For the real-time use of these synthesis techniques, this difficulty can
be addressed by building more complex control devices, thus enabling
the human performer direct access to the generation of sound. An alternative
approach is to imbed more knowledge about how to use the synthesis algorithms
in a program designed to interpret relatively high-level gestures and
information in the context of an on-going performance. The "Blues-o-Matic"
system described in this paper takes the latter approach. The program controls
a real-time performance model based on idiomatic blues-guitar playing
techniques by interpreting data from a gestural interface (the interface
device we currently use is a Nintendo PowerGlove). The interface design was
also motivated by an interest in exploring methods for codifying some portion
of the intuitive relationship between the gestural movement of a hand and
musical expression. This allows a very high-level control of the music,
as opposed to the literal control (such as the production of individual
notes) provided by most traditional instruments. The PowerGlove user functions
in a similar fashion to a conductor in shaping a performance, except with the
further ability of being able to determine the actual musical material present
by steering the direction of the evolving improvisation (somewhat in the
fashion of the leader of a free improvisation jam session). 


Sound Synthesis and The Performance Model 

The synthesis algorithm we used in our system is a real-time implementation
of Charles Sullivan's "strum" algorithm [Sullivan, 1990] developed by Rick
VanderKam at Stanford University. VanderKam's version was written using the
NeXT MusicKit; the synthesis is accomplished on the Motorola 56001 DSP chip
included in the older NeXT hardware. The synthesis program gives fairly
high-level control over a distorted electric guitar sound, including the
ability to specify pitches for two independent guitar strings and modification
of several timbral parameters (distortion coefficients and feedback gain). 

To achieve our goal of a "guided improvisation", we elected not to 
have the PowerGlove control the synthesis algorithm directly. This 
proved to be a rather serendipitous decision, as the latency of the 
PowerGlove in parsing gestures (described later in this paper) would 
have made direct control of all relevant parameters in a musically 
satisfying way very difficult. Instead we chose to use a separate 
program, or virtual performer, to act as an interpretive agent. This 
virtual performer interprets data coming from the PowerGlove as high-level 
musical directives. In certain cases, our system does allow for the 
direct specification of particular synthesis parameters, but these 
act in a global manner and are not confined to a single musical events. 
This mode of operation is generally used to set or modify baseline 
default values used by the synthesis algorithm. 

The virtual blues performer program was built using ideas we had
explored in earlier non-real-time performance models (see [Garton, 1992]
for a more complete description of this approach to modelling musical
performance). The model uses several interconnected layers: the physical
layer constrains the synthesis according to "real world" principles -- it
takes a finite amount of time for a human performer to move from one note
to another on a guitar fretboard, certain combinations of notes are
impossible on a real guitar, etc. Idiomatic playing techniques are coded
in the inflection layer of the model -- pitch-bending methods, the "blues" 
scale itself, particular picking techniques, etc. The gestural layer 
contains information about specific musical patterns which occur within 
the performance idiom being modelled. These gestures are the building 
blocks used by the program to construct longer musical passages. 

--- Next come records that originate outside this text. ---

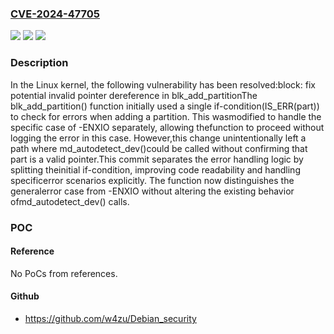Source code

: ### [CVE-2024-47705](https://cve.mitre.org/cgi-bin/cvename.cgi?name=CVE-2024-47705)
![](https://img.shields.io/static/v1?label=Product&message=Linux&color=blue)
![](https://img.shields.io/static/v1?label=Version&message=b72053072c0b%3C%204bc4272e2506%20&color=brighgreen)
![](https://img.shields.io/static/v1?label=Vulnerability&message=n%2Fa&color=brighgreen)

### Description

In the Linux kernel, the following vulnerability has been resolved:block: fix potential invalid pointer dereference in blk_add_partitionThe blk_add_partition() function initially used a single if-condition(IS_ERR(part)) to check for errors when adding a partition. This wasmodified to handle the specific case of -ENXIO separately, allowing thefunction to proceed without logging the error in this case. However,this change unintentionally left a path where md_autodetect_dev()could be called without confirming that part is a valid pointer.This commit separates the error handling logic by splitting theinitial if-condition, improving code readability and handling specificerror scenarios explicitly. The function now distinguishes the generalerror case from -ENXIO without altering the existing behavior ofmd_autodetect_dev() calls.

### POC

#### Reference
No PoCs from references.

#### Github
- https://github.com/w4zu/Debian_security

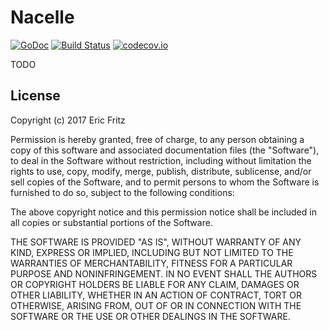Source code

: # Nacelle

[![GoDoc](https://godoc.org/github.com/efritz/sse?status.svg)](https://godoc.org/github.com/efritz/sse)
[![Build Status](https://secure.travis-ci.org/efritz/sse.png)](http://travis-ci.org/efritz/sse)
[![codecov.io](http://codecov.io/github/efritz/sse/coverage.svg?branch=master)](http://codecov.io/github/efritz/sse?branch=master)

TODO

## License

Copyright (c) 2017 Eric Fritz

Permission is hereby granted, free of charge, to any person obtaining a copy
of this software and associated documentation files (the "Software"), to deal
in the Software without restriction, including without limitation the rights
to use, copy, modify, merge, publish, distribute, sublicense, and/or sell
copies of the Software, and to permit persons to whom the Software is
furnished to do so, subject to the following conditions:

The above copyright notice and this permission notice shall be included in
all copies or substantial portions of the Software.

THE SOFTWARE IS PROVIDED "AS IS", WITHOUT WARRANTY OF ANY KIND, EXPRESS OR
IMPLIED, INCLUDING BUT NOT LIMITED TO THE WARRANTIES OF MERCHANTABILITY,
FITNESS FOR A PARTICULAR PURPOSE AND NONINFRINGEMENT. IN NO EVENT SHALL THE
AUTHORS OR COPYRIGHT HOLDERS BE LIABLE FOR ANY CLAIM, DAMAGES OR OTHER
LIABILITY, WHETHER IN AN ACTION OF CONTRACT, TORT OR OTHERWISE, ARISING FROM,
OUT OF OR IN CONNECTION WITH THE SOFTWARE OR THE USE OR OTHER DEALINGS IN
THE SOFTWARE.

Our original intention was to have the final layer of the performance 
model (the shape layer -- controlling the context for the choice of 
gestures) dictated entirely by data from the PowerGlove. In actual 
practice, however, this approach proved to be far too difficult. Attempting 
to control the harmonic context, the pacing of the gestures, the "energy 
level" of the music as well as other unfolding musical factors simultaneously 
overloaded the capabilities of the PowerGlove (and the PowerGlove 
user as well!). We decided to give the virtual performer many of the 
decision-making capabilities included in our earlier performance models 
and opted to let the PowerGlove influence the direction of the musical 
decisions rather than make the decisions directly. We did leave open 
the option to specify exactly a particular gesture or musical choice, 
however, thinking that it would be wise to have this capability in 
the hands of the human user. 


Use and Design of the PowerGlove Interface 

A description of the PowerGlove apparatus is appropriate here, for 
our approach to the project was significantly affected by its structure 
and limitations. The glove on the user's hand emits a signal to a 
receiver which is mounted on the computer monitor. The data output 
from this hardware is captured by a driver using the NeXT's DSP. The 
information provided by the glove is as follows: the glove's position 
in three-dimensional space with respect to the receiver, its degree 
of clockwise rotation along the z-axis (between the performer and 
the monitor), and the amount of flex (three degrees of freedom) of 
each of the fingers. This presents a drastic restriction on the type 
of physical movement which is meaningfully detectable with this apparatus; 
there is no facility for determining the rotation of the glove with 
respect to the other two axes, rotation which is present in most "natural" 
hand gestures. Furthermore, there is a large error factor in the data 
which is transmitted; the position in space on any given axis is unreliable 
(will fluctuate) to a factor of one-tenth of the total range (i.e. 
for a range of 250 "units", an error of up to 25 in any reading is 
expected), and the degree of flex in the fingers can only reliably 
distinguish a fully flexed position from a fully open hand position. In
addition, there is a latency of approximately .5 seconds from the movement
of the glove to the receipt of the data by our program. 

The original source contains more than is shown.